'''

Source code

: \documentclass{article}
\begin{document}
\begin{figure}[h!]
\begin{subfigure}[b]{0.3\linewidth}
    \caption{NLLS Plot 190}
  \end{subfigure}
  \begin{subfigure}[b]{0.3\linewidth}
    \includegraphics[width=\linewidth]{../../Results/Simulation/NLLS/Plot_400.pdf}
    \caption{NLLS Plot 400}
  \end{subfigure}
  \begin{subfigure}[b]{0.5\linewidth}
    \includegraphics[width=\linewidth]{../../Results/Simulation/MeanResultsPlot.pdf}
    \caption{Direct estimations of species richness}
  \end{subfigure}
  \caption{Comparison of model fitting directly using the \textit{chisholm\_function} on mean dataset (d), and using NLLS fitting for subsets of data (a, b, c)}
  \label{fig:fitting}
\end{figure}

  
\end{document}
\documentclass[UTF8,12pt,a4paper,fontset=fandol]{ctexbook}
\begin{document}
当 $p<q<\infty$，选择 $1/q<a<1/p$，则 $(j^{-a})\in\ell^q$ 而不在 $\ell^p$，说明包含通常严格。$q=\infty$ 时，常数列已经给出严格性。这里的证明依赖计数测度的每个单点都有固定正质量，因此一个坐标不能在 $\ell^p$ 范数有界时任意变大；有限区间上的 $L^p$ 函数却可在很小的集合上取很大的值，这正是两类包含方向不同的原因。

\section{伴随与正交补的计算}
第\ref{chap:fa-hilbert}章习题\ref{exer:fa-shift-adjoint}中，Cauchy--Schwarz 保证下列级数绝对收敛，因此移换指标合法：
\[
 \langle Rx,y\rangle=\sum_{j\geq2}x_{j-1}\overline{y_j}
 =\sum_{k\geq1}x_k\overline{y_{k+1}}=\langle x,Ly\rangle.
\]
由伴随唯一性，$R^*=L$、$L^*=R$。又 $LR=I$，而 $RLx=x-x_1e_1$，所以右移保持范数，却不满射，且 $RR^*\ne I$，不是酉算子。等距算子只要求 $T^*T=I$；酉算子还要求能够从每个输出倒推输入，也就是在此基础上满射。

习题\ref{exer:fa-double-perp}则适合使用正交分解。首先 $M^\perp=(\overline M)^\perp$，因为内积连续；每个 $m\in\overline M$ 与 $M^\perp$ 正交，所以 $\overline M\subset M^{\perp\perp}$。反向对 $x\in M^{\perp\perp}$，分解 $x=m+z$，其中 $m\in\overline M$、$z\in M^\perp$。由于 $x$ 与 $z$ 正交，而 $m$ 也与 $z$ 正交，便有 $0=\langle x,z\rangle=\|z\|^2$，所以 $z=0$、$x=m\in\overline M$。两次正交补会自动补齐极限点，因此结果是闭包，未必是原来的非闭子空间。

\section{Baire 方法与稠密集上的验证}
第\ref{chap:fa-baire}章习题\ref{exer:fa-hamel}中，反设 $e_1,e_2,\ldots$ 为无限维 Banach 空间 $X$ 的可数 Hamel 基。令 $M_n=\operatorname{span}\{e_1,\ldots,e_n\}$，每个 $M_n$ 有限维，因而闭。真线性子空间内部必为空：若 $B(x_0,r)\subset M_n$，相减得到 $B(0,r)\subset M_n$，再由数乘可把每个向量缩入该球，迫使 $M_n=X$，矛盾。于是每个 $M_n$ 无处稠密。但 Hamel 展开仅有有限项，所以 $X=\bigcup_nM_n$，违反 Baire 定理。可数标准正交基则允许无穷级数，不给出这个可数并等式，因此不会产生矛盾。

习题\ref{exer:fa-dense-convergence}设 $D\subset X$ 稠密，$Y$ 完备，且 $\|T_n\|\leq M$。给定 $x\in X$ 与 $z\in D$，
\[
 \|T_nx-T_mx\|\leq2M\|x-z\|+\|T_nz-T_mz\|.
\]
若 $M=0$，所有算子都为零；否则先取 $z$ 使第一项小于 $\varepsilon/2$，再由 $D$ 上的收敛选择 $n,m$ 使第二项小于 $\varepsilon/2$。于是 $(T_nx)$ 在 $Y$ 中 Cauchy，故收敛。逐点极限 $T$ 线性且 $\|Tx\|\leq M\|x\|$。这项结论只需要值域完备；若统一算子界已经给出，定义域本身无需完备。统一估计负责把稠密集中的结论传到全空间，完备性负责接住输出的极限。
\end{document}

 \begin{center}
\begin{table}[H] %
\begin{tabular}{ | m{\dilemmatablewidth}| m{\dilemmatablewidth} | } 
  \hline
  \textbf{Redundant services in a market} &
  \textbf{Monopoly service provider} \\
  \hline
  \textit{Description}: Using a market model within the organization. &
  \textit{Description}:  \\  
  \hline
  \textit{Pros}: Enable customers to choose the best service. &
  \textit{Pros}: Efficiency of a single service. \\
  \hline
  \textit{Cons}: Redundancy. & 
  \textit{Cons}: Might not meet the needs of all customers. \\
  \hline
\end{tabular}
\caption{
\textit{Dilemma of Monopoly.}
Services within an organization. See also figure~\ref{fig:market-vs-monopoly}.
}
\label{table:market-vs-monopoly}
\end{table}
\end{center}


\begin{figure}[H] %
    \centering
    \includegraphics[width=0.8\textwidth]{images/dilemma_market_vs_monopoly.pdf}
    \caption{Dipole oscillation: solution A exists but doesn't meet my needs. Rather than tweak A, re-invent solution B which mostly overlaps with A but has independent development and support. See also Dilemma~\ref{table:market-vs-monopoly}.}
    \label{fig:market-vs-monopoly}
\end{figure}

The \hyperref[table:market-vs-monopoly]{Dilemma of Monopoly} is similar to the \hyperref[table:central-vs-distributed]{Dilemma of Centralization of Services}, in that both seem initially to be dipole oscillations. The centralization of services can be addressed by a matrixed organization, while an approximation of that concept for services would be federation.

'''

* Directions for this task: Each line from the first line of the listing through the line with "为无限维 Banach 空间" must be output exactly, both ends included, and no other line may appear.

* Task output:
Source code

: \documentclass{article}
\begin{document}
\begin{figure}[h!]
\begin{subfigure}[b]{0.3\linewidth}
    \caption{NLLS Plot 190}
  \end{subfigure}
  \begin{subfigure}[b]{0.3\linewidth}
    \includegraphics[width=\linewidth]{../../Results/Simulation/NLLS/Plot_400.pdf}
    \caption{NLLS Plot 400}
  \end{subfigure}
  \begin{subfigure}[b]{0.5\linewidth}
    \includegraphics[width=\linewidth]{../../Results/Simulation/MeanResultsPlot.pdf}
    \caption{Direct estimations of species richness}
  \end{subfigure}
  \caption{Comparison of model fitting directly using the \textit{chisholm\_function} on mean dataset (d), and using NLLS fitting for subsets of data (a, b, c)}
  \label{fig:fitting}
\end{figure}

  
\end{document}
\documentclass[UTF8,12pt,a4paper,fontset=fandol]{ctexbook}
\begin{document}
当 $p<q<\infty$，选择 $1/q<a<1/p$，则 $(j^{-a})\in\ell^q$ 而不在 $\ell^p$，说明包含通常严格。$q=\infty$ 时，常数列已经给出严格性。这里的证明依赖计数测度的每个单点都有固定正质量，因此一个坐标不能在 $\ell^p$ 范数有界时任意变大；有限区间上的 $L^p$ 函数却可在很小的集合上取很大的值，这正是两类包含方向不同的原因。

\section{伴随与正交补的计算}
第\ref{chap:fa-hilbert}章习题\ref{exer:fa-shift-adjoint}中，Cauchy--Schwarz 保证下列级数绝对收敛，因此移换指标合法：
\[
 \langle Rx,y\rangle=\sum_{j\geq2}x_{j-1}\overline{y_j}
 =\sum_{k\geq1}x_k\overline{y_{k+1}}=\langle x,Ly\rangle.
\]
由伴随唯一性，$R^*=L$、$L^*=R$。又 $LR=I$，而 $RLx=x-x_1e_1$，所以右移保持范数，却不满射，且 $RR^*\ne I$，不是酉算子。等距算子只要求 $T^*T=I$；酉算子还要求能够从每个输出倒推输入，也就是在此基础上满射。

习题\ref{exer:fa-double-perp}则适合使用正交分解。首先 $M^\perp=(\overline M)^\perp$，因为内积连续；每个 $m\in\overline M$ 与 $M^\perp$ 正交，所以 $\overline M\subset M^{\perp\perp}$。反向对 $x\in M^{\perp\perp}$，分解 $x=m+z$，其中 $m\in\overline M$、$z\in M^\perp$。由于 $x$ 与 $z$ 正交，而 $m$ 也与 $z$ 正交，便有 $0=\langle x,z\rangle=\|z\|^2$，所以 $z=0$、$x=m\in\overline M$。两次正交补会自动补齐极限点，因此结果是闭包，未必是原来的非闭子空间。

\section{Baire 方法与稠密集上的验证}
第\ref{chap:fa-baire}章习题\ref{exer:fa-hamel}中，反设 $e_1,e_2,\ldots$ 为无限维 Banach 空间 $X$ 的可数 Hamel 基。令 $M_n=\operatorname{span}\{e_1,\ldots,e_n\}$，每个 $M_n$ 有限维，因而闭。真线性子空间内部必为空：若 $B(x_0,r)\subset M_n$，相减得到 $B(0,r)\subset M_n$，再由数乘可把每个向量缩入该球，迫使 $M_n=X$，矛盾。于是每个 $M_n$ 无处稠密。但 Hamel 展开仅有有限项，所以 $X=\bigcup_nM_n$，违反 Baire 定理。可数标准正交基则允许无穷级数，不给出这个可数并等式，因此不会产生矛盾。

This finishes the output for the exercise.